**WHAT THE EXERCISE ASKS**
An exact copy of the lines from the start of the material below through the line containing "3. **Easing Curves**: Natural" is the required answer, and it includes no pictures.

**EXERCISE MATERIALS**
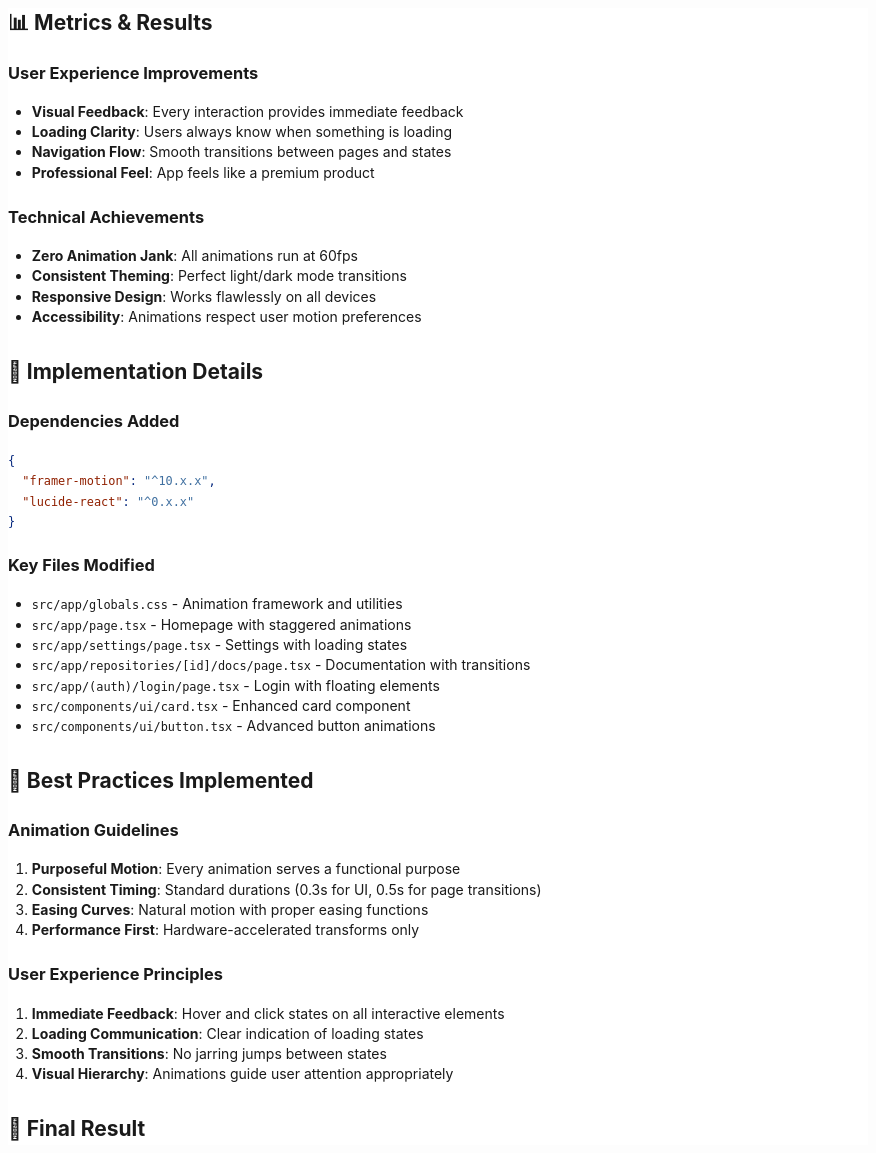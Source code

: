 ## 📊 **Metrics & Results**

### **User Experience Improvements**
- **Visual Feedback**: Every interaction provides immediate feedback
- **Loading Clarity**: Users always know when something is loading
- **Navigation Flow**: Smooth transitions between pages and states
- **Professional Feel**: App feels like a premium product

### **Technical Achievements**
- **Zero Animation Jank**: All animations run at 60fps
- **Consistent Theming**: Perfect light/dark mode transitions
- **Responsive Design**: Works flawlessly on all devices
- **Accessibility**: Animations respect user motion preferences

## 🔧 **Implementation Details**

### **Dependencies Added**
```json
{
  "framer-motion": "^10.x.x",
  "lucide-react": "^0.x.x"
}
```

### **Key Files Modified**
- `src/app/globals.css` - Animation framework and utilities
- `src/app/page.tsx` - Homepage with staggered animations
- `src/app/settings/page.tsx` - Settings with loading states
- `src/app/repositories/[id]/docs/page.tsx` - Documentation with transitions
- `src/app/(auth)/login/page.tsx` - Login with floating elements
- `src/components/ui/card.tsx` - Enhanced card component
- `src/components/ui/button.tsx` - Advanced button animations

## 🎯 **Best Practices Implemented**

### **Animation Guidelines**
1. **Purposeful Motion**: Every animation serves a functional purpose
2. **Consistent Timing**: Standard durations (0.3s for UI, 0.5s for page transitions)
3. **Easing Curves**: Natural motion with proper easing functions
4. **Performance First**: Hardware-accelerated transforms only

### **User Experience Principles**
1. **Immediate Feedback**: Hover and click states on all interactive elements
2. **Loading Communication**: Clear indication of loading states
3. **Smooth Transitions**: No jarring jumps between states
4. **Visual Hierarchy**: Animations guide user attention appropriately

## 🌟 **Final Result**
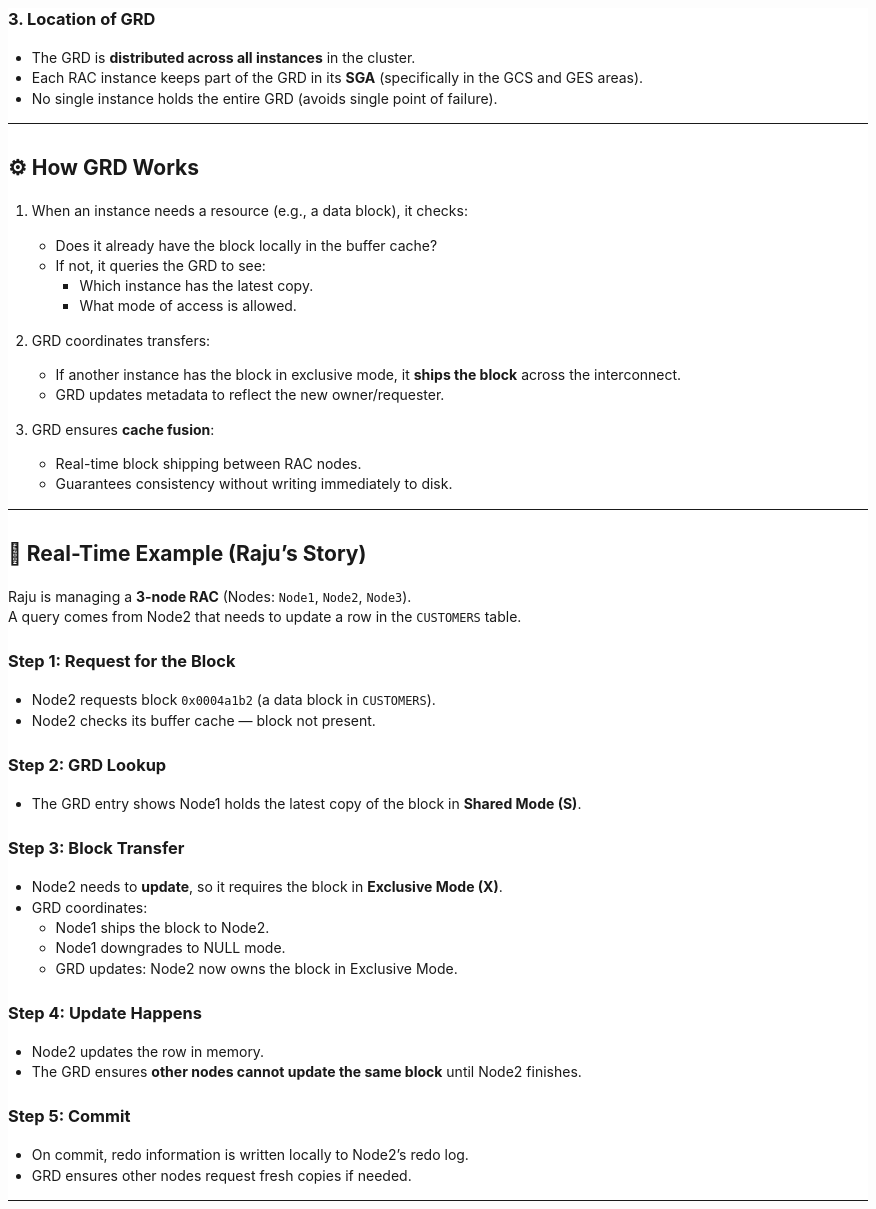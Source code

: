 
### 3. Location of GRD
- The GRD is **distributed across all instances** in the cluster.
- Each RAC instance keeps part of the GRD in its **SGA** (specifically in the GCS and GES areas).
- No single instance holds the entire GRD (avoids single point of failure).

---

## ⚙️ How GRD Works

1. When an instance needs a resource (e.g., a data block), it checks:
   - Does it already have the block locally in the buffer cache?
   - If not, it queries the GRD to see:
     - Which instance has the latest copy.
     - What mode of access is allowed.

2. GRD coordinates transfers:
   - If another instance has the block in exclusive mode, it **ships the block** across the interconnect.
   - GRD updates metadata to reflect the new owner/requester.

3. GRD ensures **cache fusion**:
   - Real-time block shipping between RAC nodes.
   - Guarantees consistency without writing immediately to disk.

---

## 📖 Real-Time Example (Raju’s Story)

Raju is managing a **3-node RAC** (Nodes: `Node1`, `Node2`, `Node3`).  
A query comes from Node2 that needs to update a row in the `CUSTOMERS` table.

### Step 1: Request for the Block
- Node2 requests block `0x0004a1b2` (a data block in `CUSTOMERS`).
- Node2 checks its buffer cache — block not present.

### Step 2: GRD Lookup
- The GRD entry shows Node1 holds the latest copy of the block in **Shared Mode (S)**.

### Step 3: Block Transfer
- Node2 needs to **update**, so it requires the block in **Exclusive Mode (X)**.
- GRD coordinates:
  - Node1 ships the block to Node2.
  - Node1 downgrades to NULL mode.
  - GRD updates: Node2 now owns the block in Exclusive Mode.

### Step 4: Update Happens
- Node2 updates the row in memory.
- The GRD ensures **other nodes cannot update the same block** until Node2 finishes.

### Step 5: Commit
- On commit, redo information is written locally to Node2’s redo log.
- GRD ensures other nodes request fresh copies if needed.

---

**ANSWER SECTION**
Source code

: ## 📊 **Metrics & Results**

### **User Experience Improvements**
- **Visual Feedback**: Every interaction provides immediate feedback
- **Loading Clarity**: Users always know when something is loading
- **Navigation Flow**: Smooth transitions between pages and states
- **Professional Feel**: App feels like a premium product

### **Technical Achievements**
- **Zero Animation Jank**: All animations run at 60fps
- **Consistent Theming**: Perfect light/dark mode transitions
- **Responsive Design**: Works flawlessly on all devices
- **Accessibility**: Animations respect user motion preferences

## 🔧 **Implementation Details**

### **Dependencies Added**
```json
{
  "framer-motion": "^10.x.x",
  "lucide-react": "^0.x.x"
}
```

### **Key Files Modified**
- `src/app/globals.css` - Animation framework and utilities
- `src/app/page.tsx` - Homepage with staggered animations
- `src/app/settings/page.tsx` - Settings with loading states
- `src/app/repositories/[id]/docs/page.tsx` - Documentation with transitions
- `src/app/(auth)/login/page.tsx` - Login with floating elements
- `src/components/ui/card.tsx` - Enhanced card component
- `src/components/ui/button.tsx` - Advanced button animations

## 🎯 **Best Practices Implemented**

### **Animation Guidelines**
1. **Purposeful Motion**: Every animation serves a functional purpose
2. **Consistent Timing**: Standard durations (0.3s for UI, 0.5s for page transitions)
3. **Easing Curves**: Natural motion with proper easing functions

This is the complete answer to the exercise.